Je tremble (Joël Pommerat)

Tout cela ne fait pas encore une pièce…

Des tableaux baroques défilent dans un décor de music-hall, avec une inten­tion iro­nique affi­chée. Un spec­tacle déli­bé­ré­ment post­mo­derne ; des tranches de vie accu­mu­lées, non néces­sai­re­ment reliées, jetées dans un décor d’apparat qui évoque le cirque, les dance-floor et le monde de la télé­vi­sion. Un pré­sen­ta­teur de paco­tille guide le spec­ta­teur à coup d’invectives dans une quête de soi, de l’inanité de soi.
Les tableaux à thème sont pré­sen­tés dans un désordre qui se veut certes savant, mais qui ne par­vient pas à empor­ter l’adhésion. Les scènes de genre, les dia­logues futiles, graves ou bur­lesques sont enchaî­nés sans qu’une inten­tion glo­bale par­vienne à mobi­li­ser l’attention. Au contraire, les scènes de cinéma pro­je­tées sur l’écran de fond de scène, celles qui sont jouées der­rière, appa­rais­sant comme flou­tées à tra­vers cette paroi semi-opaque, le dia­logue sub­til entre les moments de l’action pré­sen­tés sur le pla­teau, tout cela pro­duit un effet de brouillage, de sur­ex­po­si­tion qui rend l’ensemble peu intelligible.

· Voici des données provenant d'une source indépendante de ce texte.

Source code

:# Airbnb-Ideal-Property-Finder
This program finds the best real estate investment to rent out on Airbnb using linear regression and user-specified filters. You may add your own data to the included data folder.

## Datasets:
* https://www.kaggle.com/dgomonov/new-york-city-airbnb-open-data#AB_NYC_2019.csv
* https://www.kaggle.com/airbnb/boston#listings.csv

Déco­rum désuet, texte par­fois sur­chargé, trame dis­con­ti­nue, mènent à des redon­dances qui laissent le spec­ta­teur sans rire et ne satis­font pas son inté­rêt théo­rique. Alors, que reste-t-il ? Un sens de la scène, une évi­dence des tableaux, une beauté des pré­sences, des prouesses de com­po­si­tion scé­nique. Des lumières, des poses, des flashes et des pos­tures. Tout cela ne fait pas encore une pièce. Joël Pom­me­rat, à qui l’on recon­naît la vertu de savoir per­cer la légè­reté de la pro­fonde acuité de son regard, comme il l’a encore démon­tré l’ année der­nière avec son Pinoc­chio donné à l’Odéon, s’est essayé à culti­ver la pro­fon­deur en l’habillant de légè­reté.
Cher­chez l’erreur.

Cette fresque post­mo­derne d’allure pata­phy­sique reste fina­le­ment un faux pas, que les acteurs servent pour­tant vaillam­ment, occu­pant avec cou­rage une soi­rée qu’on aurait pu aussi pas­ser à réflé­chir ou à rêver.


Je tremble

Écrit et mis en scène par Joël Pom­me­rat
Avec :
Saa­dia Ben­taïeb, Agnès Ber­thon, Hervé Blanc, Lio­nel Codino, Ruth Olai­zola, Jean-Claude Per­rin, Marie Piemontese

NB - Le texte est publié aux édi­tions Actes Sud-Papiers. 

chris­tophe giolito

 

   
 

Théâtre des Bouffes du Nord, du 23 sep­tembre au 1er novembre 2008.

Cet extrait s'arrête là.